En poco tiempo, Grulo ya había sacado todas las reses del congelador y estaban apiladas en una montaña junto a la mesa de metal que tronaba y parecía retorcerse por el peso. El pequeño carnicero hacía su mayor esfuerzo por cortar los animales, pero era imposible y comenzaba a impacientar al grandulón, al grado que volvió a tomar su puesto cortando. Tomando una res del cuello mientras con su otra mano hacía cortes rápidos por todas partes, haciendo pilas de carne y huesos separados con destreza, mientras que su colega recogía la carne y la metía en cajas, sin embargo, Grulo era demasiado veloz y los pedazos de carne y hueso se acumulaban conforme la pila de cadáveres iba disminuyendo y aquella de los restos cortados aumentaba.
Grulo debía detenerse pues era tanta la carne a su alrededor que no tenía espacio para trabajar, diciéndole a su compañero que empaquete dos cajas por vez, pero era lento en su trabajo y el bárbaro se estaba impacientando más y más, de tal forma que agarró varias cajas y las llenó en pocos segundos. Cada una de sus manos podía sostener una caja entera de carne y huesos y sobre sus hombros equilibraba hasta cuatro, cargando todo el contenido en el almacén, mostrando la experiencia que le había conseguido el título de El Vikingo, El Bárbaro, Thor, entre otros.
Cuando su labor había finalizado, Grulo le echó un vistazo al reloj, apenas habían dado las doce y al asomarse por la ventana vio la luna y notó que estaba llena. Entonces, el olor a sangre despertó una extraña sensación dentro de su cuerpo. Su corazón comenzaba a latir fuerte y algo en la oscuridad lo calmaba y llenaba de energía a la vez, mirando el mundo desde una perspectiva nueva y poderosa. Habría los ojos tanto como era posible y sus músculos se entiesaban. En seguida, su cabeza giró hacia su compañero quien estaba paralizado ante la figura imponente de Grulo y su gesto maníaco, como un ratón arrinconado por un gato.
Sin dejar de ver al pequeño hombrecillo que permanecía temblando en un rincón, Grulo marchó como un robot hacia la mesa donde estaba su cuchillo y sierra favoritos, tomando uno con cada mano. Después de afilarlos, pasando los filos entre sí un par de veces, fue directo a su presa.

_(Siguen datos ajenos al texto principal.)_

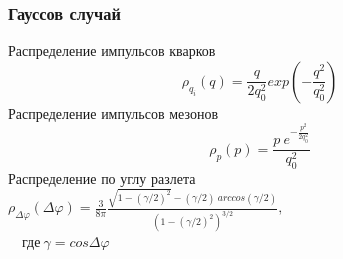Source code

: \documentclass{beamer}
\renewcommand{\l}{\left( }
\renewcommand{\r}{\right) }
\renewcommand{\phi}{\varphi}
\newcommand{\br}[1]{\l {#1} \r}
\begin{document}
\begin{frame}[fragile]
\frametitle{Гауссов случай}
\begin{minipage}[h]{0.53\linewidth}
Распределение импульсов кварков
$$\rho_{q_i} \br{q} = \frac{q}{2 q_0^2} exp \br{-\frac{q^2}{q_0^2} }$$
$$$$
Распределение импульсов мезонов
$$\rho_p \br{p} = \frac{p \ e^{-\frac{p^2}{2q_0^2}}}{q_0^2} $$
Распределение по углу разлета \\
{\small
$\rho_{\Delta \phi} \br{\Delta \phi} = \frac{3}{8 \pi} \frac{\sqrt{1 - \br{\gamma / 2}^2} - \br{\gamma / 2} \ arccos \br{\gamma / 2}}{\br{1 - \br{\gamma/2}^2}^{3/2}},$ \\
$\quad \text{где} \ \gamma = cos \Delta \phi $
}
\end{minipage}
\begin{minipage}[h]{0.43\linewidth}
\end{minipage}
\end{frame}
\end{document}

De su boca salía una espuma espesa y su mirada estaba perdida, agitaba la cabeza erráticamente y sin pensarlo ni si quiera un instante, cuando estuvo tan cerca como para que sus brazos alcanzaran al pobre hombre, dio varios sablazos rápidos, partiéndolo en pedazos y luego cortó estos pedazos en trozos más pequeños y estos en retazos. Los empaquetó en una caja, guardó en el almacén y cerró. En la mañana, al día siguiente, encontraron el cuerpo del gigante petrificado en el congelador.